Early evidence from randomised controlled trials showed the effectiveness of behavioural and lifestyle interventions to reduce incidence of type 2 diabetes in individuals at high risk [34]. This prompted a substantial amount of research to focus on the development and enhancement of prediction models to enable early detection and intervention in high-risk groups. Beyond well-established patient-derived risk factors, the search for novel biomarkers has led to only marginal improvements with very few successful examples [7]. For example, national screening programmes, such as the NHS Diabetes Prevention Programme (NHS-DPP), have proven to be successful in significantly reducing the population incidence of type 2 diabetes, with up to 23,776 cases prevented in a 1 year period [35], by enabling identification of high-risk individuals using basic patient-derived risk factors and HbA1c measurements.
According to current screening guidelines, individuals with HbA1c above the diabetic or prediabetic threshold would be referred for treatment or preventative behavioural interventions. Therefore, improved predictive strategies would be of most theoretical benefit in subgroups of individuals who are missed by HbA1c screening but who are at high risk of type 2 diabetes and its associated comorbidities and could benefit from preventative interventions that would not otherwise be considered. Here, we identified a subset of people with HbA1c below the prediabetic threshold for whom a combination of ten omic features improved predictive performance beyond the standard clinical model. Since the type 2 diabetes PGS was the strongest contributor to this omic predictive signature, we leveraged genotyping done in the entire EPIC-Norfolk study to estimate the absolute risk in individuals with a high polygenic type 2 diabetes burden. Our results show that over a 20 year follow-up period the absolute risk in individuals at high polygenic risk was less than half that of individuals with prediabetes, therefore highlighting the limited feasibility of implementing targeted genetic screening, as this would translate into a large number needed to treat, and in line with previous studies showing a low absolute risk in lean individuals with a high genetic risk [18]. This is assuming that the relative risk reduction following preventative interventions would be the same in all individuals irrespective of genetic risk. Currently, there is no evidence from trials, such as the NHS-DPP, that this assumption is incorrect [36].

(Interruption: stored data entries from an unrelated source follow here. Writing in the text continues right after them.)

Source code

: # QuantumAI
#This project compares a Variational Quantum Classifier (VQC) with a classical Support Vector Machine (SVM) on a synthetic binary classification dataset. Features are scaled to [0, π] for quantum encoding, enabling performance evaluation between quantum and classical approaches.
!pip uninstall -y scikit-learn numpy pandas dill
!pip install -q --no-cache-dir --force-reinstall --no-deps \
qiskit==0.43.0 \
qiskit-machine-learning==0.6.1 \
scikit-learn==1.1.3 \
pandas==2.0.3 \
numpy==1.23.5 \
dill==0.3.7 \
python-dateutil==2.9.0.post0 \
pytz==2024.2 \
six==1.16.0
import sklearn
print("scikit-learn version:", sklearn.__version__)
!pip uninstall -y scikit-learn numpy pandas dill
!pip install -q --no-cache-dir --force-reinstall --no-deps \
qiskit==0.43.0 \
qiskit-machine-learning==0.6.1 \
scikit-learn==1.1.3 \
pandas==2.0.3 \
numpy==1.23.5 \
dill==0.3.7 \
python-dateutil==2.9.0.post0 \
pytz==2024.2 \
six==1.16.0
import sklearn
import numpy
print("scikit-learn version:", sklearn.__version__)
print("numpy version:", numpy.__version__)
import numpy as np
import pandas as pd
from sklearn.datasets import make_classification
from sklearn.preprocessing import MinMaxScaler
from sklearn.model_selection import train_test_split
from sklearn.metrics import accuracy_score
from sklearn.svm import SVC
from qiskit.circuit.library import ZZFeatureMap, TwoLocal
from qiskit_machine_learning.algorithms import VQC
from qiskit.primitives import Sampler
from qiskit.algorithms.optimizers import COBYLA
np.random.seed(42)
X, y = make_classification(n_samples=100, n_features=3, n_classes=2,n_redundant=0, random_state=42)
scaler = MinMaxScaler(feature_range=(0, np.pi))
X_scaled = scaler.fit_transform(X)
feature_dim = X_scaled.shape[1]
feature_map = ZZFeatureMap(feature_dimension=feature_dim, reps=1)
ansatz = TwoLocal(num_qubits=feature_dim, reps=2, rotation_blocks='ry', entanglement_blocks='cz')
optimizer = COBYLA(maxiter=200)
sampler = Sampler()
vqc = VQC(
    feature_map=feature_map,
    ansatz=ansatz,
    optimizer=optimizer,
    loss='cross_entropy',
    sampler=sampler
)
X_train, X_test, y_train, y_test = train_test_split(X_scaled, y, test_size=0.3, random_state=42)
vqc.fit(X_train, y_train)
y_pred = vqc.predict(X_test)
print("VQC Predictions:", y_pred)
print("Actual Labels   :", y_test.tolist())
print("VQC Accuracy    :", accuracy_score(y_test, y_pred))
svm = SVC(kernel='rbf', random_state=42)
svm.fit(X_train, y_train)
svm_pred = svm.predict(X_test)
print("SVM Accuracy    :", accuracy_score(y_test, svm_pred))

While studies have reported significant associations of omic signatures and incident type 2 diabetes [14, 37, 38], consistent assessment of performance against a clinical gold standard in a formal prediction framework has often been missing. Furthermore, several studies have tested large omic signatures with up to hundreds of proteins or metabolites, which limits their potential to be feasibly translated into clinical settings given the costs and need to validate and harmonise hundreds of assays. We addressed this limitation by developing sparse models, restricting the omic signatures tested to the ten most informative features, and demonstrated limited value of more inclusive signatures.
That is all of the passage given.